**What you need to do:** Within the listing below, the lines to output run from the one containing "AI features are" through the one containing "# ONE License (Version 1.0)"; copy them exactly and nothing else.
******
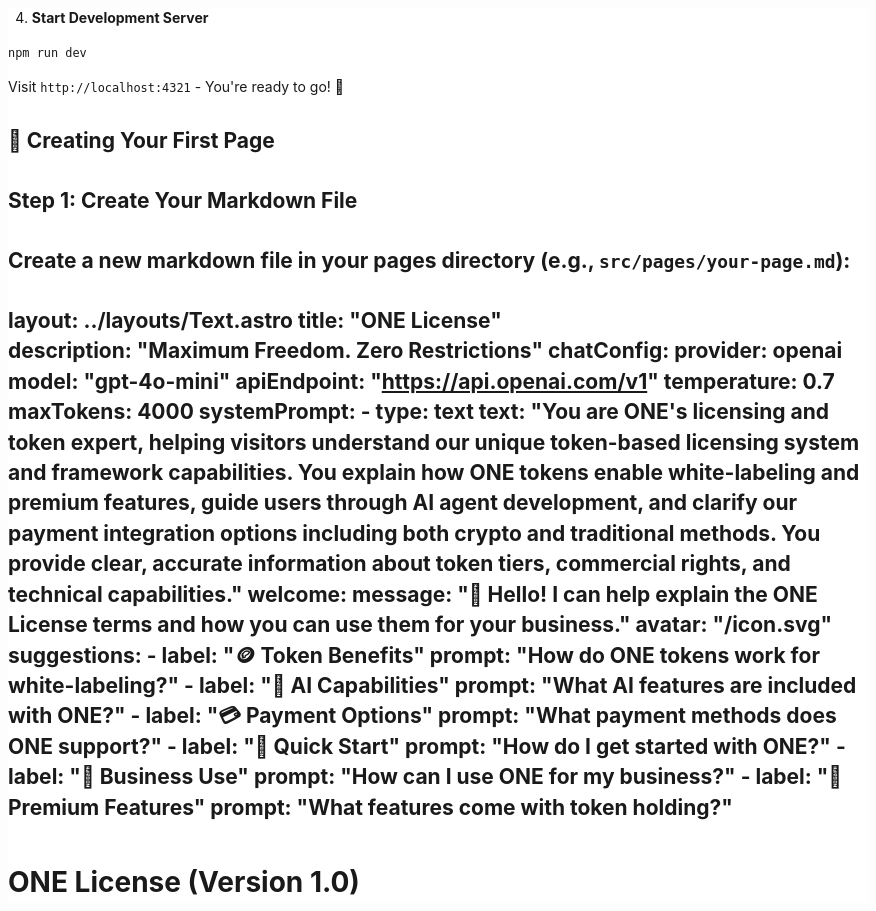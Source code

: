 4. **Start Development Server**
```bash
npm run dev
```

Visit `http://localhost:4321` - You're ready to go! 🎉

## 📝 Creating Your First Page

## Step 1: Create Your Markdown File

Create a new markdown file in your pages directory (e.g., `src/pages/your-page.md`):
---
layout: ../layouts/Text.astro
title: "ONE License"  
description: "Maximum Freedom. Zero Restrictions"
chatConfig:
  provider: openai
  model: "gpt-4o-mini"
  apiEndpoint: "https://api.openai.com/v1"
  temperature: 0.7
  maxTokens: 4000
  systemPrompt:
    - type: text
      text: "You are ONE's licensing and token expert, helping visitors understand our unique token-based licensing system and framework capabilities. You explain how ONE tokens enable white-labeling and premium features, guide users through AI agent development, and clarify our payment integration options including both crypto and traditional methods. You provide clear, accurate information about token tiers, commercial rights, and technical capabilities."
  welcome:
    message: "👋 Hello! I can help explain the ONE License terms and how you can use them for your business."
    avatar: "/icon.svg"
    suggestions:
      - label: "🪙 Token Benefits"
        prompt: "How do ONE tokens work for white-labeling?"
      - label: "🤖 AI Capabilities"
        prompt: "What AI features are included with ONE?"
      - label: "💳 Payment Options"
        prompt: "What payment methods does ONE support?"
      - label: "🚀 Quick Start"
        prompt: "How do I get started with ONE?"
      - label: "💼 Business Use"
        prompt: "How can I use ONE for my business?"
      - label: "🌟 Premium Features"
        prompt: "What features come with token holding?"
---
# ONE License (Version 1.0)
******
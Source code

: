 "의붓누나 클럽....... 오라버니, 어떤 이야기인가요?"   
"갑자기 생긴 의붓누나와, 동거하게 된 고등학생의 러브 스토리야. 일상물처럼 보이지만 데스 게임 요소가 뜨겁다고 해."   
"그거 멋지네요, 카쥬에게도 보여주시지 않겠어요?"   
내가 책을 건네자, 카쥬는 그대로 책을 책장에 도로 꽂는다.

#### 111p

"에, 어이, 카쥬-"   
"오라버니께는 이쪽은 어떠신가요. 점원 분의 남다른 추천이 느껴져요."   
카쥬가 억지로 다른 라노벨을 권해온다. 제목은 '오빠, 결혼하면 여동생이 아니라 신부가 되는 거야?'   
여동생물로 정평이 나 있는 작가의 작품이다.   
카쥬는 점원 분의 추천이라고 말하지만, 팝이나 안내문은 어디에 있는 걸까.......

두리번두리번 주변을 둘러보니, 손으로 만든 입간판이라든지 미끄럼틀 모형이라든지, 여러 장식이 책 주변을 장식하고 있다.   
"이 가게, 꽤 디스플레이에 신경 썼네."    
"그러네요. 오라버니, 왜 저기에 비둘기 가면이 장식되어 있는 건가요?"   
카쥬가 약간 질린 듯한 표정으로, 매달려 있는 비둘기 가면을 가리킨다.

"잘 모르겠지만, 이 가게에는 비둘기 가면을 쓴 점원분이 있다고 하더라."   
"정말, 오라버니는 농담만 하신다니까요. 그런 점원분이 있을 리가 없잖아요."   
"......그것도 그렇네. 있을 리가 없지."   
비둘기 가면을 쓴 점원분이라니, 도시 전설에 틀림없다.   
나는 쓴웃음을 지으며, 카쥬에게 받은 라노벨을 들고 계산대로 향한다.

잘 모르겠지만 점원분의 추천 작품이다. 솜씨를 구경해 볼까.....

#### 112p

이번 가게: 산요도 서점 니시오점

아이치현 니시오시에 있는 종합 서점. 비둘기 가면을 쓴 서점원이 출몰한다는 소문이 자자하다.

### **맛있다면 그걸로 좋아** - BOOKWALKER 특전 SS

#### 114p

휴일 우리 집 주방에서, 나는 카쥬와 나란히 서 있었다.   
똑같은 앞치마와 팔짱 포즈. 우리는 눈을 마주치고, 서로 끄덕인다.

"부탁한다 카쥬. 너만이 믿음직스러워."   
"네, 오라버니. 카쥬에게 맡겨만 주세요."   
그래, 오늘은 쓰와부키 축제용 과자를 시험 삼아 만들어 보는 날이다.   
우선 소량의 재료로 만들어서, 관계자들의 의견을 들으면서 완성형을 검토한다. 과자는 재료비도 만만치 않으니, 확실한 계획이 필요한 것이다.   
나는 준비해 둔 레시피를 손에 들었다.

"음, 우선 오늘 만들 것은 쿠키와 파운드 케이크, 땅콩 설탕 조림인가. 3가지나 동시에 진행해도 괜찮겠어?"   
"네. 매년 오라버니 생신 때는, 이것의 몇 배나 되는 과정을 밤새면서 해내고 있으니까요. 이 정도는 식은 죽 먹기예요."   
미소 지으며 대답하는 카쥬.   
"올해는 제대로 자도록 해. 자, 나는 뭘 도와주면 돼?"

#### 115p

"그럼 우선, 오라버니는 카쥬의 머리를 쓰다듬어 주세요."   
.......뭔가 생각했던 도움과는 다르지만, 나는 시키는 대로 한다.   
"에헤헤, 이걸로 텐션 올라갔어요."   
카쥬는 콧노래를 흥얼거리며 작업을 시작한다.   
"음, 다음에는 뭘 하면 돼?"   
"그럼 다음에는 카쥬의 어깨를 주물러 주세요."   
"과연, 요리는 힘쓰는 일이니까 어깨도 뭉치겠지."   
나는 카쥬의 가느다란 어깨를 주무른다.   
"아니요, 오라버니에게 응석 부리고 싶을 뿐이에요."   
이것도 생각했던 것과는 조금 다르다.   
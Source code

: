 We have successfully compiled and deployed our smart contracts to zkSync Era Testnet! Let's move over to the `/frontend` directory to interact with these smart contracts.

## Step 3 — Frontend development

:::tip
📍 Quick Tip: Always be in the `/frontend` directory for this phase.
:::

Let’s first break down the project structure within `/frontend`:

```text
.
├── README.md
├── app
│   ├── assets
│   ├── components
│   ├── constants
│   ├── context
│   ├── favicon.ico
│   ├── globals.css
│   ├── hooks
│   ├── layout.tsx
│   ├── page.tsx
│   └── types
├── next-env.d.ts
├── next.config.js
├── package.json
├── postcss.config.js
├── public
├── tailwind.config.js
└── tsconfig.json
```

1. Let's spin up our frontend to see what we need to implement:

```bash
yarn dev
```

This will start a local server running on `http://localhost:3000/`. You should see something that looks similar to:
******
**Written solution:**
        prompt: "What AI features are included with ONE?"
      - label: "💳 Payment Options"
        prompt: "What payment methods does ONE support?"
      - label: "🚀 Quick Start"
        prompt: "How do I get started with ONE?"
      - label: "💼 Business Use"
        prompt: "How can I use ONE for my business?"
      - label: "🌟 Premium Features"
        prompt: "What features come with token holding?"
---
# ONE License (Version 1.0)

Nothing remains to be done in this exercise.